# EXERCISE GOAL
Give the entries again exactly; drop the pictures.

Source texts of formatted documents:
★ ★ ★ ★
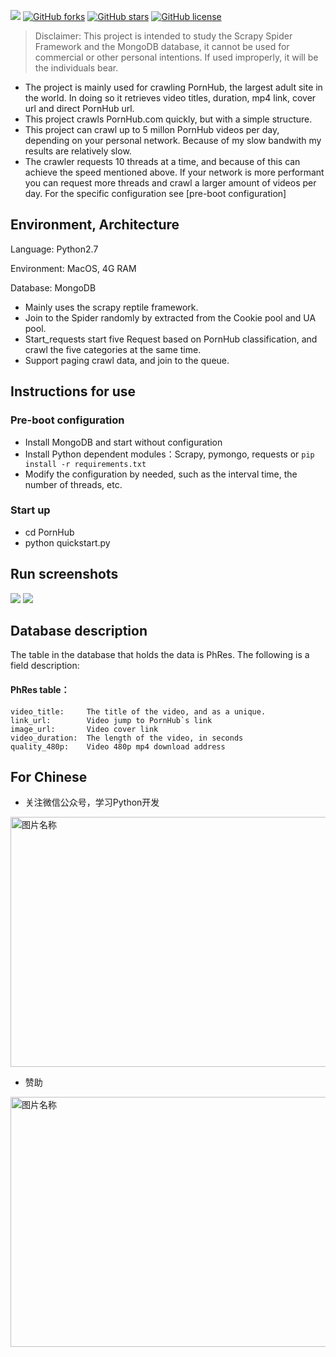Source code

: 
![][py2x] [![GitHub forks][forks]][network] [![GitHub stars][stars]][stargazers] [![GitHub license][license]][lic_file]
> Disclaimer: This project is intended to study the Scrapy Spider Framework and the MongoDB database, it cannot be used for commercial or other personal intentions. If used improperly, it will be the individuals bear.

* The project is mainly used for crawling PornHub, the largest adult site in the world. In doing so it retrieves video titles, duration, mp4 link, cover url and direct PornHub url.
* This project crawls PornHub.com quickly, but with a simple structure.
* This project can crawl up to 5 millon PornHub videos per day, depending on your personal network. Because of my slow bandwith my results are relatively slow.
* The crawler requests 10 threads at a time, and because of this can achieve the speed mentioned above. If your network is more performant you can request more threads and crawl a larger amount of videos per day. For the specific configuration see [pre-boot configuration]


## Environment, Architecture

Language: Python2.7

Environment: MacOS, 4G RAM

Database: MongoDB

* Mainly uses the scrapy reptile framework.
* Join to the Spider randomly by extracted from the Cookie pool and UA pool.
* Start_requests start five Request based on PornHub classification, and crawl the five categories at the same time.
* Support paging crawl data, and join to the queue.

## Instructions for use

### Pre-boot configuration

* Install MongoDB and start without configuration
* Install Python dependent modules：Scrapy, pymongo, requests or `pip install -r requirements.txt`
* Modify the configuration by needed, such as the interval time, the number of threads, etc.

### Start up

* cd PornHub
* python quickstart.py


## Run screenshots
![](https://github.com/xiyouMc/PornHubBot/blob/master/img/running.png?raw=true)
![](https://github.com/xiyouMc/PornHubBot/blob/master/img/mongodb.png?raw=true)

## Database description

The table in the database that holds the data is PhRes. The following is a field description:

#### PhRes table：
  
    video_title:     The title of the video, and as a unique.
    link_url:        Video jump to PornHub`s link
    image_url:       Video cover link
    video_duration:  The length of the video, in seconds
    quality_480p:    Video 480p mp4 download address

## For Chinese

* 关注微信公众号，学习Python开发

<img src="https://github.com/xiyouMc/WebHubBot/blob/master/img/gongzhonghao.png?raw=true" width = "700" height = "400" alt="图片名称" align=center />   

* 赞助

<img src="https://github.com/xiyouMc/WebHubBot/blob/master/img/fukuan.png?raw=true?raw=true" width = "700" height = "400" alt="图片名称" align=center />   


[py2x]: https://img.shields.io/badge/python-2.x-brightgreen.svg
[issues_img]: https://img.shields.io/github/issues/xiyouMc/WebHubBot.svg
[issues]: https://github.com/xiyouMc/WebHubBot/issues

[forks]: https://img.shields.io/github/forks/xiyouMc/WebHubBot.svg
[network]: https://github.com/xiyouMc/WebHubBot/network

[stars]: https://img.shields.io/github/stars/xiyouMc/WebHubBot.svg
[stargazers]: https://github.com/xiyouMc/WebHubBot/stargazers

[license]: https://img.shields.io/badge/license-MIT-blue.svg
[lic_file]: https://raw.githubusercontent.com/xiyouMc/WebHubBot/master/LICENSE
★ ★ ★ ★
# EXERCISE OUTPUT
Source code

: 
![][py2x] [![GitHub forks][forks]][network] [![GitHub stars][stars]][stargazers] [![GitHub license][license]][lic_file]
> Disclaimer: This project is intended to study the Scrapy Spider Framework and the MongoDB database, it cannot be used for commercial or other personal intentions. If used improperly, it will be the individuals bear.

* The project is mainly used for crawling PornHub, the largest adult site in the world. In doing so it retrieves video titles, duration, mp4 link, cover url and direct PornHub url.
* This project crawls PornHub.com quickly, but with a simple structure.
* This project can crawl up to 5 millon PornHub videos per day, depending on your personal network. Because of my slow bandwith my results are relatively slow.
* The crawler requests 10 threads at a time, and because of this can achieve the speed mentioned above. If your network is more performant you can request more threads and crawl a larger amount of videos per day. For the specific configuration see [pre-boot configuration]


## Environment, Architecture

Language: Python2.7

Environment: MacOS, 4G RAM

Database: MongoDB

* Mainly uses the scrapy reptile framework.
* Join to the Spider randomly by extracted from the Cookie pool and UA pool.
* Start_requests start five Request based on PornHub classification, and crawl the five categories at the same time.
* Support paging crawl data, and join to the queue.

## Instructions for use

### Pre-boot configuration

* Install MongoDB and start without configuration
* Install Python dependent modules：Scrapy, pymongo, requests or `pip install -r requirements.txt`
* Modify the configuration by needed, such as the interval time, the number of threads, etc.

### Start up

* cd PornHub
* python quickstart.py


## Run screenshots
![](https://github.com/xiyouMc/PornHubBot/blob/master/img/running.png?raw=true)
![](https://github.com/xiyouMc/PornHubBot/blob/master/img/mongodb.png?raw=true)

## Database description

The table in the database that holds the data is PhRes. The following is a field description:

#### PhRes table：
  
    video_title:     The title of the video, and as a unique.
    link_url:        Video jump to PornHub`s link
    image_url:       Video cover link
    video_duration:  The length of the video, in seconds
    quality_480p:    Video 480p mp4 download address

## For Chinese

* 关注微信公众号，学习Python开发

<img src="https://github.com/xiyouMc/WebHubBot/blob/master/img/gongzhonghao.png?raw=true" width = "700" height = "400" alt="图片名称" align=center />   

* 赞助

<img src="https://github.com/xiyouMc/WebHubBot/blob/master/img/fukuan.png?raw=true?raw=true" width = "700" height = "400" alt="图片名称" align=center />   


[py2x]: https://img.shields.io/badge/python-2.x-brightgreen.svg
[issues_img]: https://img.shields.io/github/issues/xiyouMc/WebHubBot.svg
[issues]: https://github.com/xiyouMc/WebHubBot/issues

[forks]: https://img.shields.io/github/forks/xiyouMc/WebHubBot.svg
[network]: https://github.com/xiyouMc/WebHubBot/network

[stars]: https://img.shields.io/github/stars/xiyouMc/WebHubBot.svg
[stargazers]: https://github.com/xiyouMc/WebHubBot/stargazers

[license]: https://img.shields.io/badge/license-MIT-blue.svg
[lic_file]: https://raw.githubusercontent.com/xiyouMc/WebHubBot/master/LICENSE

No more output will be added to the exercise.